The idea of high Networth individuals is a strange concept. There are plenty of people who have a net worth of $1,000,000 and under who would never identify as a high net worth individual, and many people who have a net worth of $1,000,000 and over who would not identify as such.
To complicate things further, what is considered high net worth can vary from country to country.
- A high net worth individual is somebody with at least $1 million in liquid financial assets.
- HNWIs are in high demand by private wealth managers because it takes more work to maintain and preserve those assets.
- These individuals are also eligible for enhanced and improved benefits.
- In 2020, the United States had the most HNWIs in the world, with over 6.5 million people.

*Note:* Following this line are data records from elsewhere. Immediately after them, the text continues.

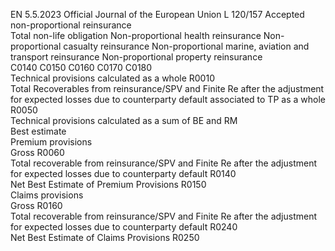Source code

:EN  5.5.2023 Official Journal of the European Union L 120/157
 Accepted non-proportional reinsurance  
Total non-life 
obligation  Non-proportional 
health 
reinsurance  Non-proportional 
casualty 
reinsurance  Non-proportional 
marine, aviation 
and transport 
reinsurance  Non-proportional 
property 
reinsurance  
C0140  C0150  C0160  C0170  C0180  
Technical provisions calculated as a whole  R0010  
Total Recoverables from reinsurance/SPV and Finite Re after 
the adjustment for expected losses due to counterparty default 
associated to TP as a whole  R0050  
Technical provisions calculated as a sum of BE and RM  
Best estimate  
Premium provisions  
Gross  R0060  
Total recoverable from reinsurance/SPV and Finite Re after the 
adjustment for expected losses due to counterparty default  R0140  
Net Best Estimate of Premium Provisions  R0150  
Claims provisions  
Gross  R0160  
Total recoverable from reinsurance/SPV and Finite Re after the 
adjustment for expected losses due to counterparty default  R0240  
Net Best Estimate of Claims Provisions  R0250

- A very-high-net-worth individual has a net worth of at least $5 million, while an ultra-high-net-worth individual is defined as having at least $30 million in assets.

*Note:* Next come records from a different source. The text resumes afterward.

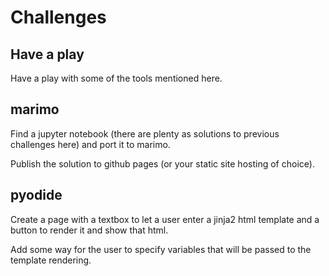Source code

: # Challenges

## Have a play

Have a play with some of the tools mentioned here. 

## marimo

Find a jupyter notebook (there are plenty as solutions to previous challenges here) and port it to marimo.

Publish the solution to github pages (or your static site hosting of choice). 

## pyodide

Create a page with a textbox to let a user enter a jinja2 html template and a button to render it and show that html.

Add some way for the user to specify variables that will be passed to the template rendering. 

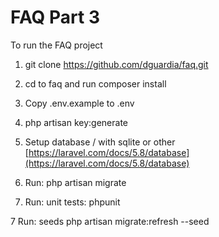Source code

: # FAQ Part 3

To run the FAQ project 

1. git clone https://github.com/dguardia/faq.git

2. cd to faq and run composer install

3. Copy .env.example to .env

4. php artisan key:generate

4. Setup database / with sqlite or other [https://laravel.com/docs/5.8/database](https://laravel.com/docs/5.8/database) 

5. Run: php artisan migrate

6. Run: unit tests: phpunit

7 Run: seeds php artisan migrate:refresh --seed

Understanding High-Net-Worth Individuals (HNWIs)
Individuals are measured by their net worth in the financial industry. Although there is no precise definition of how wealthy someone must be to fit into this category, high net worth is generally quoted in terms of having liquid assets of a particular number.
The exact amount differs by financial institution and region but usually refers to people with a net wealth of seven figures or more.
As noted above, people who fall into this category have more than $1 million in liquid assets, including cash and cash equivalents.
These assets do not include things like personal assets and property, such as primary residences, collectibles, and consumer durables.
HNWIs are in high demand by private wealth managers. The more money a person has, the more work it takes to maintain and preserve those assets. These individuals generally demand (and can justify) personalized services in investment management, estate planning, tax planning, and so on.
As such, a high-net-worth individual classification generally qualifies people for separately managed investment accounts instead of regular mutual funds. This is where the fact that different financial institutions maintain varying standards for HNWI classification comes into play.
Most banks require a customer to have a certain amount of liquid assets and/or a certain amount of depository accounts with the bank to qualify for special HNWI treatment.
HNWIs are also given more benefits than those whose net worth falls under $1 million. They may qualify for:
- Services with reduced fees
- Discounts and special rates
- Access to special events
Types of High NetWorth Individuals (HNWIs)
An investor with less than $1 million but more than $100,000 is considered to be a sub-HNWI. The upper end of HNWI is around $5 million, at which point the client is then referred to as a very-HNWI. More than $30 million in wealth classifies a person as an ultra-HNWI.
The very-high-net-worth individual (VHNWI) classification can refer to someone with a net worth of at least $5 million. Ultra-high-net-worth individuals (UHNWIs) are defined as people with investable assets of at least $30 million. This, of course, excludes personal assets and property, collectibles, and consumer durables.
How to Become a High Net Worth Individual
The path to becoming an HNWI necessitates a strong dose of financial discipline. In general, an individual achieves high-net-worth status by consistently investing and decreasing household debt.
“Most clients that I see that are in the high or ultra-high category have sold a business or had a large liquid event in their life,” says McClain Culver, a wealth strategy specialist at UBS in Atlanta.
If you haven’t had a large liquid event in your life, don’t worry. With discipline and the right investing strategy, you can build a high net worth even if you don’t have significant resources right now. The key is to follow these two approaches:
Use Time to Your Advantage
The sooner you start investing and the longer you remain invested, the higher the potential for return—thanks to the magic of compounding returns.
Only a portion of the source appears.